Well: more fool me. In fact, mea maxima culpa, because like Nikita Lalwani’s Gifted, Animal’s People has shaken off my preconceptions. And unlike Gifted, it has shot straight to the upper levels of the seven Booker longlisted titles I’ve read so far, and is one of my finest – and coarsest – reads of the year.

It doesn’t take long to see that Indra Sinha has given us something special in Animal’s People: even on page one, his crippled narrator’s boisterous voice is fully developed and alive:

I used to walk upright, that’s what Ma Franci says, why would she lie? It’s not like the news is a comfort to me. Is it kind to remind a blind man he once could see? The priests who whisper magic in the ears of corpses, they’re not saying, ‘Cheer up, you used to be alive.’ No one leans down and tenderly reassures the turd lying in the dust, ‘You still resemble the kebab you once were…’

Our storyteller is Animal, a nineteen year old boy who, ever since ‘That Night’ in his home town of Khaufpur (a fictionalised Bhopal), when ‘the Kampani’s’ factory leaked poisonous chemicals all over the soil, water and air, has been unable to walk upright and instead must get along on all fours. “The pain gripped my neck and forced it down.”

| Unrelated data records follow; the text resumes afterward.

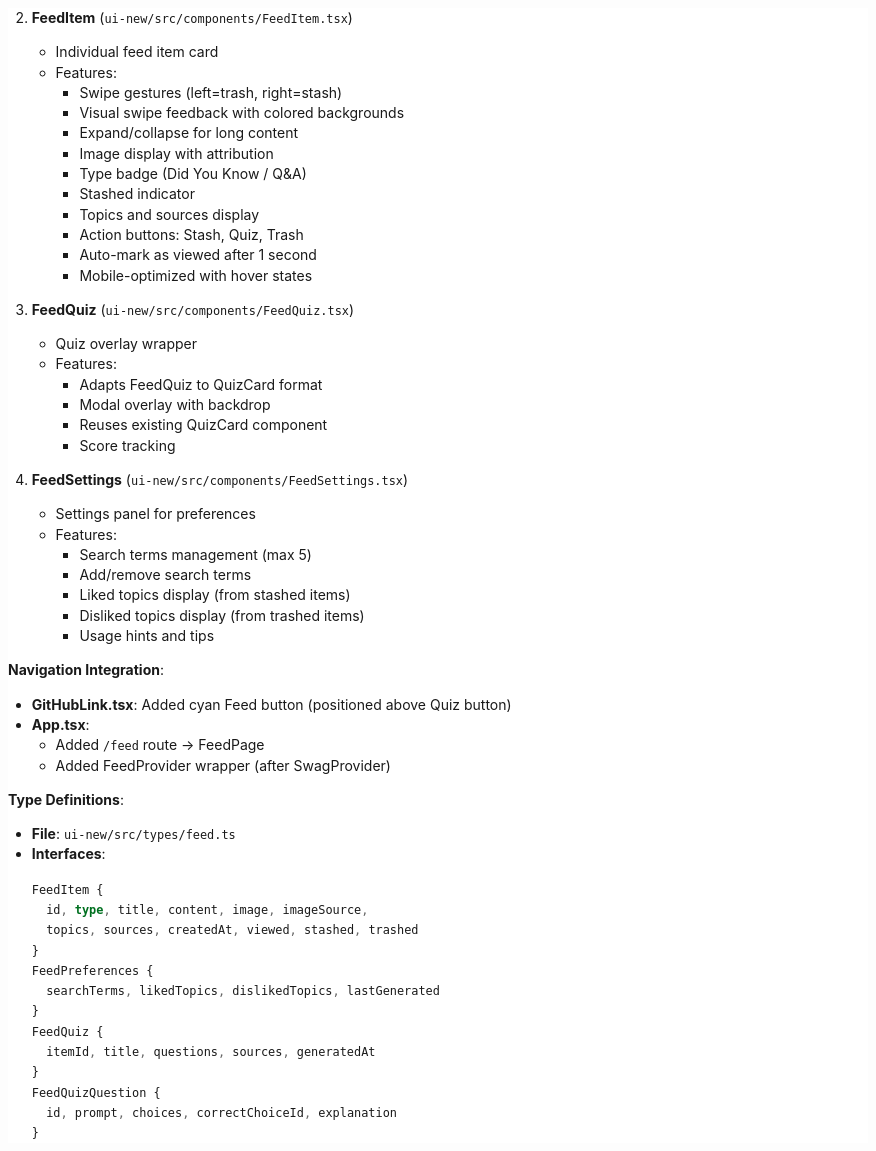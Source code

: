 2. **FeedItem** (`ui-new/src/components/FeedItem.tsx`)
   - Individual feed item card
   - Features:
     - Swipe gestures (left=trash, right=stash)
     - Visual swipe feedback with colored backgrounds
     - Expand/collapse for long content
     - Image display with attribution
     - Type badge (Did You Know / Q&A)
     - Stashed indicator
     - Topics and sources display
     - Action buttons: Stash, Quiz, Trash
     - Auto-mark as viewed after 1 second
     - Mobile-optimized with hover states

3. **FeedQuiz** (`ui-new/src/components/FeedQuiz.tsx`)
   - Quiz overlay wrapper
   - Features:
     - Adapts FeedQuiz to QuizCard format
     - Modal overlay with backdrop
     - Reuses existing QuizCard component
     - Score tracking

4. **FeedSettings** (`ui-new/src/components/FeedSettings.tsx`)
   - Settings panel for preferences
   - Features:
     - Search terms management (max 5)
     - Add/remove search terms
     - Liked topics display (from stashed items)
     - Disliked topics display (from trashed items)
     - Usage hints and tips

**Navigation Integration**:
- **GitHubLink.tsx**: Added cyan Feed button (positioned above Quiz button)
- **App.tsx**: 
  - Added `/feed` route → FeedPage
  - Added FeedProvider wrapper (after SwagProvider)

**Type Definitions**:
- **File**: `ui-new/src/types/feed.ts`
- **Interfaces**:
  ```typescript
  FeedItem {
    id, type, title, content, image, imageSource,
    topics, sources, createdAt, viewed, stashed, trashed
  }
  FeedPreferences {
    searchTerms, likedTopics, dislikedTopics, lastGenerated
  }
  FeedQuiz {
    itemId, title, questions, sources, generatedAt
  }
  FeedQuizQuestion {
    id, prompt, choices, correctChoiceId, explanation
  }
  ```
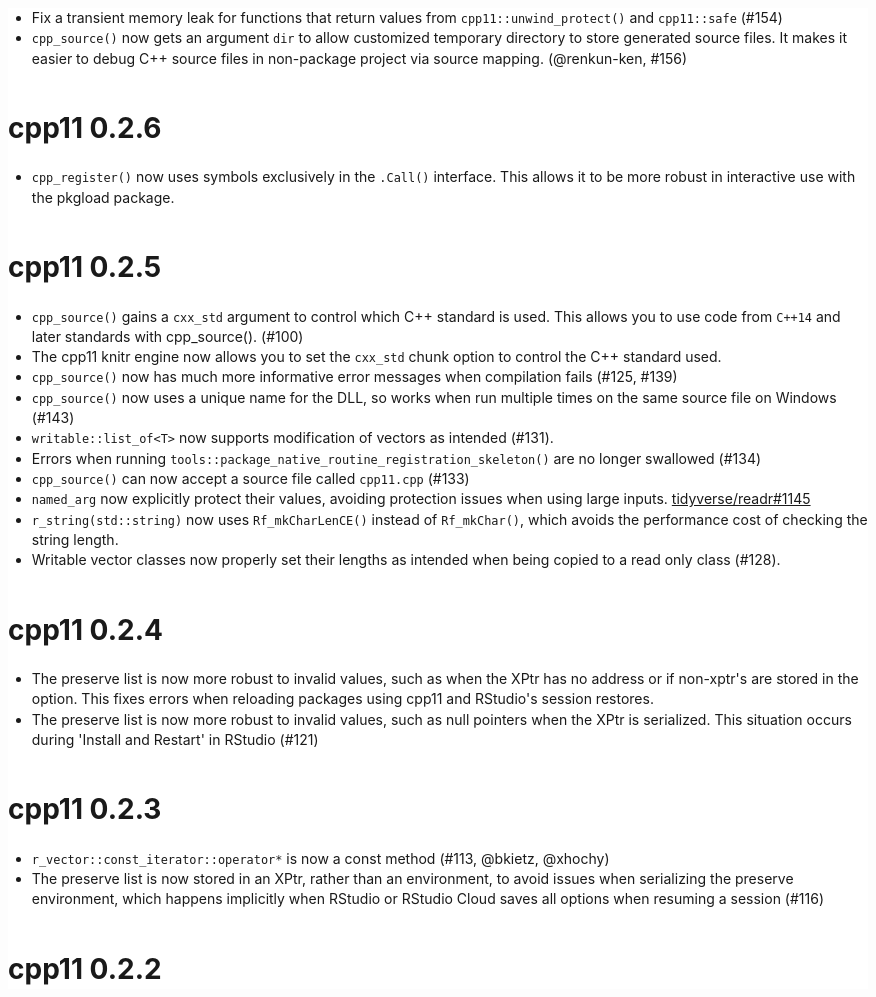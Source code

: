 * Fix a transient memory leak for functions that return values from `cpp11::unwind_protect()` and `cpp11::safe` (#154)
* `cpp_source()` now gets an argument `dir` to allow customized temporary directory to store generated source files.
  It makes it easier to debug C++ source files in non-package project via source mapping. (@renkun-ken, #156)

# cpp11 0.2.6

* `cpp_register()` now uses symbols exclusively in the `.Call()` interface. This allows it to be more robust in interactive use with the pkgload package.

# cpp11 0.2.5

* `cpp_source()` gains a `cxx_std` argument to control which C++ standard is used.
  This allows you to use code from `C++14` and later standards with cpp_source(). (#100)
* The cpp11 knitr engine now allows you to set the `cxx_std` chunk option to control the C++ standard used.
* `cpp_source()` now has much more informative error messages when compilation fails (#125, #139)
* `cpp_source()` now uses a unique name for the DLL, so works when run multiple times on the same source file on Windows (#143)
* `writable::list_of<T>` now supports modification of vectors as intended (#131).
* Errors when running `tools::package_native_routine_registration_skeleton()` are no longer swallowed (#134)
* `cpp_source()` can now accept a source file called `cpp11.cpp` (#133)
* `named_arg` now explicitly protect their values, avoiding protection issues when using large inputs. [tidyverse/readr#1145](https://github.com/tidyverse/readr/issues/1145)
* `r_string(std::string)` now uses `Rf_mkCharLenCE()` instead of `Rf_mkChar()`, which avoids the performance cost of checking the string length.
* Writable vector classes now properly set their lengths as intended when being copied to a read only class (#128).

# cpp11 0.2.4

* The preserve list is now more robust to invalid values, such as when the XPtr has no address or if non-xptr's are stored in the option. This fixes errors when reloading packages using cpp11 and RStudio's session restores.
* The preserve list is now more robust to invalid values, such as null pointers when the XPtr is serialized. This situation occurs during 'Install and Restart' in RStudio (#121)

# cpp11 0.2.3

* `r_vector::const_iterator::operator*` is now a const method (#113, @bkietz, @xhochy)
* The preserve list is now stored in an XPtr, rather than an environment, to avoid issues when serializing the preserve environment, which happens implicitly when RStudio or RStudio Cloud saves all options when resuming a session (#116)

# cpp11 0.2.2
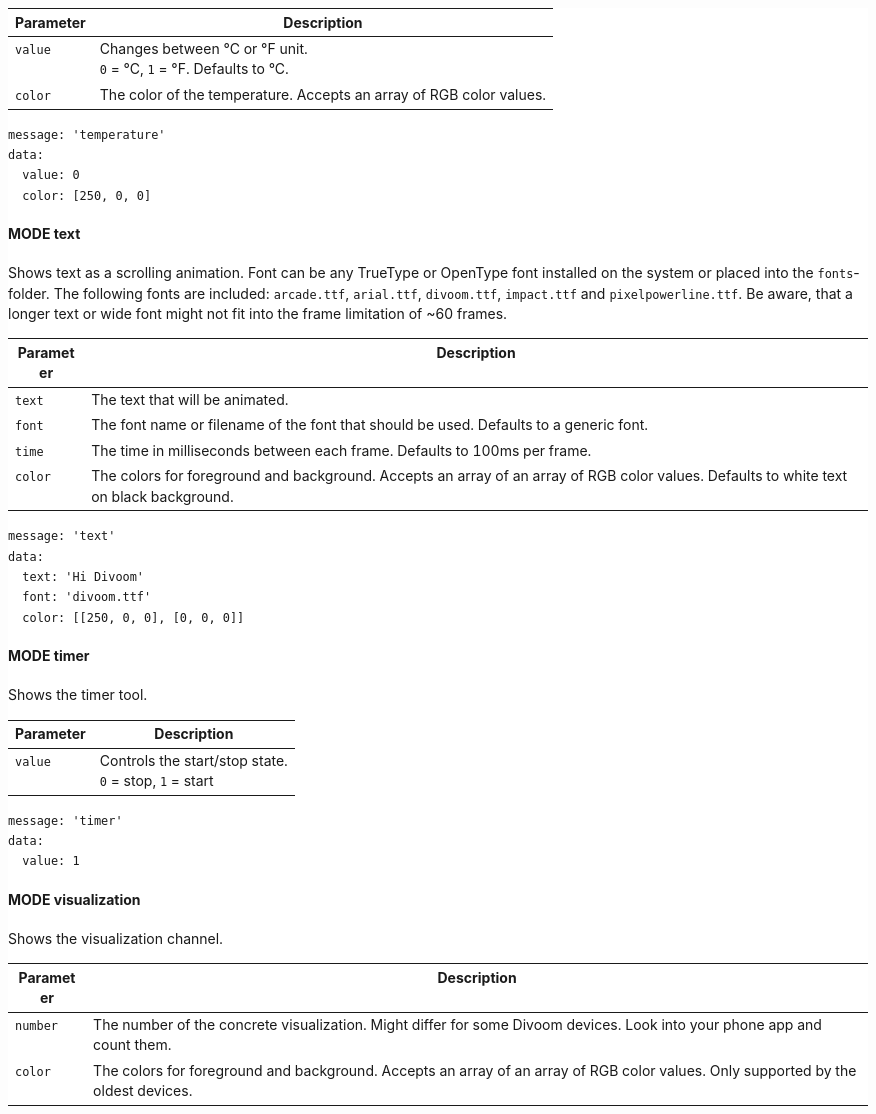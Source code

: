 | Parameter | Description |
| ---       | ---         |
| `value` | Changes between °C or °F unit. <br/> `0` = °C, `1` = °F. Defaults to °C. |
| `color`   | The color of the temperature. Accepts an array of RGB color values. |

```
message: 'temperature'
data:
  value: 0
  color: [250, 0, 0]
```

#### MODE text
Shows text as a scrolling animation. Font can be any TrueType or OpenType font installed on the system or placed into the `fonts`-folder. The following fonts are included: `arcade.ttf`, `arial.ttf`, `divoom.ttf`, `impact.ttf` and `pixelpowerline.ttf`. Be aware, that a longer text or wide font might not fit into the frame limitation of ~60 frames.

| Parameter | Description |
| ---       | ---         |
| `text`    | The text that will be animated. |
| `font`    | The font name or filename of the font that should be used. Defaults to a generic font. |
| `time`    | The time in milliseconds between each frame. Defaults to 100ms per frame. |
| `color`   | The colors for foreground and background. Accepts an array of an array of RGB color values. Defaults to white text on black background. |

```
message: 'text'
data:
  text: 'Hi Divoom'
  font: 'divoom.ttf'
  color: [[250, 0, 0], [0, 0, 0]]
```

#### MODE timer
Shows the timer tool.

| Parameter | Description |
| ---       | ---         |
| `value`   | Controls the start/stop state. <br/> `0` = stop, `1` = start |

```
message: 'timer'
data:
  value: 1
```

#### MODE visualization
Shows the visualization channel.

| Parameter | Description |
| ---       | ---         |
| `number`  | The number of the concrete visualization. Might differ for some Divoom devices. Look into your phone app and count them. |
| `color`   | The colors for foreground and background. Accepts an array of an array of RGB color values. Only supported by the oldest devices. |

Animal (“I used to be a human once”) is telling his story into the ‘tape mashin’ left behind by a foreign reporter (‘Jarnaliss’), and his vigorous, foul-mouthed style makes him one of the most memorable narrators I’ve read in ages, and a vividly painted tragicomic freak almost of the scale of Owen Meany. He has a twisted syntax (“I wake with head’s singing. Still dark it’s but can’t sleep”) which fortunately doesn’t too often come out like Yoda, and doesn’t interfere with the flow of his story.

He lives among a community of the sub-poor, and what keeps many of them going beyond the day-to-day is the hope of seeing justice through the courts against the Kampani for the poison which has crippled and killed thousands of their people. At the same time they are “terrified that one night the factory will rise from the dead and come striding like a blood-dripping demon to snatch them off.” Animal sometimes manages to do the right thing even though his motives are usually selfish, not least involving his ‘lund’ which is one part of his body which still works:

it has become huge and hard, reared up it’s, feels like a log, with each beat of the heart it’s battering my belly.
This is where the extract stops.